It is like this, y’see. A mad scientist type called John Merrick had this great idea to get rid of the greenhouse effect by blowing up a couple of nuclear bombs at each pole. It would have been a good idea, if the scientists had not completely naffed it up and plunged the world into a never-ending nuclear winter.
Several centuries later, and thermal underwear is still fashionable, and the only transport between cities is via a huge rail network controlled by a bunch of bad guys called the Viking Union. Playing the part of a good guy who has discovered a possible way to break the hold of the winter, and thus destroy the power of the Vikings, you manage to nick a train, and set out on a mission to discover the secrets of a cold and dangerous world…
I am sure you know the sort of thing. Travel between cities do a bit of trading, blow up a few enemies, chat to philosophers and follow up rumours which could lead you to your eventual destination.
To the posthumous delight of Arthur and the NUM, the only source of energy left is coal, which fuels your locomotive and acts as currency. Occasionally, a message will direct you to a newly discovered mine, where you can prospect for coal, if you have the appropriate equipment.
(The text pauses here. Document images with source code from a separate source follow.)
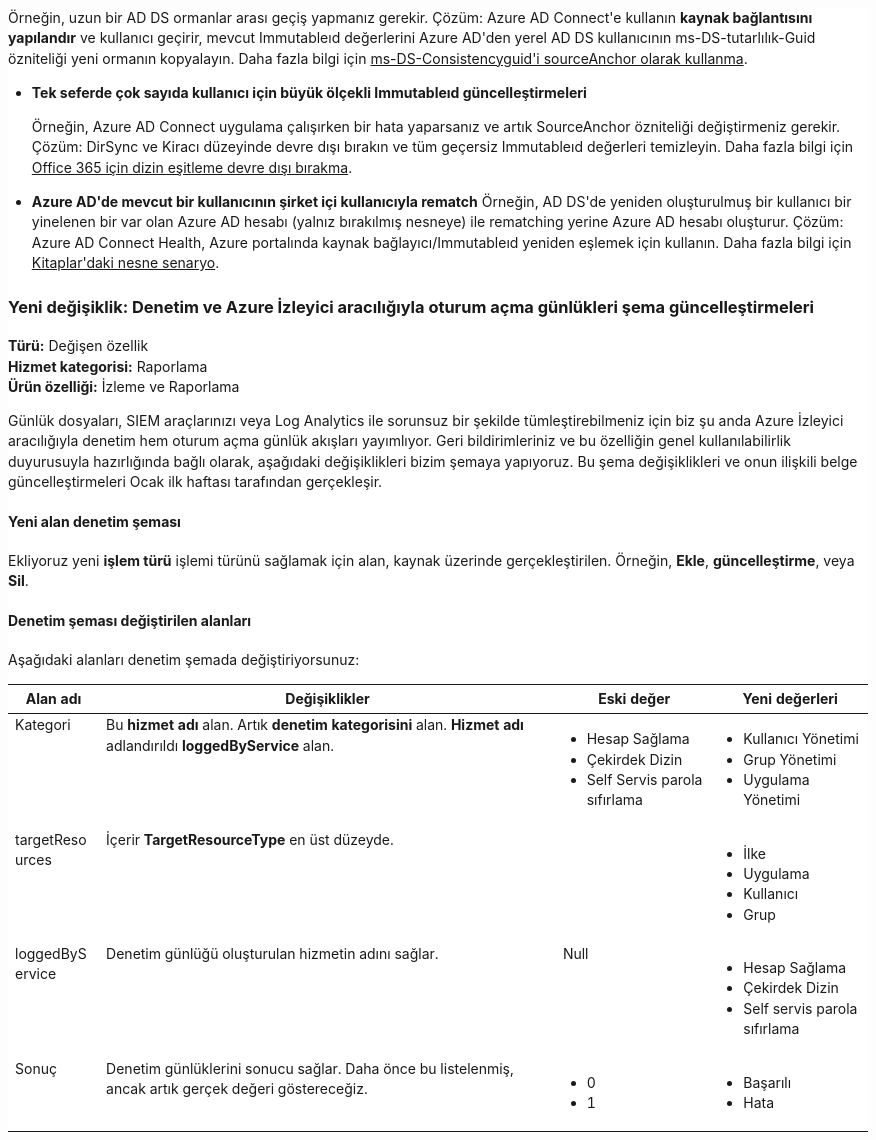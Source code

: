   Örneğin, uzun bir AD DS ormanlar arası geçiş yapmanız gerekir. Çözüm: Azure AD Connect'e kullanın **kaynak bağlantısını yapılandır** ve kullanıcı geçirir, mevcut Immutableıd değerlerini Azure AD'den yerel AD DS kullanıcının ms-DS-tutarlılık-Guid özniteliği yeni ormanın kopyalayın. Daha fazla bilgi için [ms-DS-Consistencyguid'i sourceAnchor olarak kullanma](/azure/active-directory/hybrid/plan-connect-design-concepts#using-ms-ds-consistencyguid-as-sourceanchor).

- **Tek seferde çok sayıda kullanıcı için büyük ölçekli Immutableıd güncelleştirmeleri**

  Örneğin, Azure AD Connect uygulama çalışırken bir hata yaparsanız ve artık SourceAnchor özniteliği değiştirmeniz gerekir. Çözüm: DirSync ve Kiracı düzeyinde devre dışı bırakın ve tüm geçersiz Immutableıd değerleri temizleyin. Daha fazla bilgi için [Office 365 için dizin eşitleme devre dışı bırakma](/office365/enterprise/turn-off-directory-synchronization).

- **Azure AD'de mevcut bir kullanıcının şirket içi kullanıcıyla rematch** Örneğin, AD DS'de yeniden oluşturulmuş bir kullanıcı bir yinelenen bir var olan Azure AD hesabı (yalnız bırakılmış nesneye) ile rematching yerine Azure AD hesabı oluşturur. Çözüm: Azure AD Connect Health, Azure portalında kaynak bağlayıcı/Immutableıd yeniden eşlemek için kullanın. Daha fazla bilgi için [Kitaplar'daki nesne senaryo](/azure/active-directory/hybrid/how-to-connect-health-diagnose-sync-errors#orphaned-object-scenario).

### <a name="breaking-change-updates-to-the-audit-and-sign-in-logs-schema-through-azure-monitor"></a>Yeni değişiklik: Denetim ve Azure İzleyici aracılığıyla oturum açma günlükleri şema güncelleştirmeleri

**Türü:** Değişen özellik  
**Hizmet kategorisi:** Raporlama  
**Ürün özelliği:** İzleme ve Raporlama

Günlük dosyaları, SIEM araçlarınızı veya Log Analytics ile sorunsuz bir şekilde tümleştirebilmeniz için biz şu anda Azure İzleyici aracılığıyla denetim hem oturum açma günlük akışları yayımlıyor. Geri bildirimleriniz ve bu özelliğin genel kullanılabilirlik duyurusuyla hazırlığında bağlı olarak, aşağıdaki değişiklikleri bizim şemaya yapıyoruz. Bu şema değişiklikleri ve onun ilişkili belge güncelleştirmeleri Ocak ilk haftası tarafından gerçekleşir.

#### <a name="new-fields-in-the-audit-schema"></a>Yeni alan denetim şeması
Ekliyoruz yeni **işlem türü** işlemi türünü sağlamak için alan, kaynak üzerinde gerçekleştirilen. Örneğin, **Ekle**, **güncelleştirme**, veya **Sil**.

#### <a name="changed-fields-in-the-audit-schema"></a>Denetim şeması değiştirilen alanları
Aşağıdaki alanları denetim şemada değiştiriyorsunuz:

|Alan adı|Değişiklikler|Eski değer|Yeni değerleri|
|----------|------------|----------|----------|
|Kategori|Bu **hizmet adı** alan. Artık **denetim kategorisini** alan. **Hizmet adı** adlandırıldı **loggedByService** alan.|<ul><li>Hesap Sağlama</li><li>Çekirdek Dizin</li><li>Self Servis parola sıfırlama</li></ul>|<ul><li>Kullanıcı Yönetimi</li><li>Grup Yönetimi</li><li>Uygulama Yönetimi</li></ul>|
|targetResources|İçerir **TargetResourceType** en üst düzeyde.|&nbsp;|<ul><li>İlke</li><li>Uygulama</li><li>Kullanıcı</li><li>Grup</li></ul>|
|loggedByService|Denetim günlüğü oluşturulan hizmetin adını sağlar.|Null|<ul><li>Hesap Sağlama</li><li>Çekirdek Dizin</li><li>Self servis parola sıfırlama</li></ul>|
|Sonuç|Denetim günlüklerini sonucu sağlar. Daha önce bu listelenmiş, ancak artık gerçek değeri göstereceğiz.|<ul><li>0</li><li>1</li></ul>|<ul><li>Başarılı</li><li>Hata</li></ul>|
Cities can be of four types: commercial (selling miscellaneous goods), industrial (manufacture and sale of wagons), slave markets (work it out for yourself) and mammoth fairs. These are not big fun fairs with lots of candyfloss, but meetings where you can buy or sell any mammoths you may have bumped into on the way. Did I mention them? No? Oh. Well, given the cold weather, woolly mammoths have made a comeback. They are good for heavy transport and you can use the dung as a face pack.
You meet herds of them wandering around and are given the option of rounding a few up in true Wild West fashion. Or rather, your slaves do, since all you get is a screen telling you how many you have captured.
Occasionally, when you enter a town, a rumour (general gossip which may prove helpful) will be available. Do not worry, they are not hard to find. Instead of the usual trading icons, you get the icons for receiving rumours and research, both of which reward you with three lines of text in something close to, but not quite English. Big deal. It is usually either a fact or a hint pointing you in another direction.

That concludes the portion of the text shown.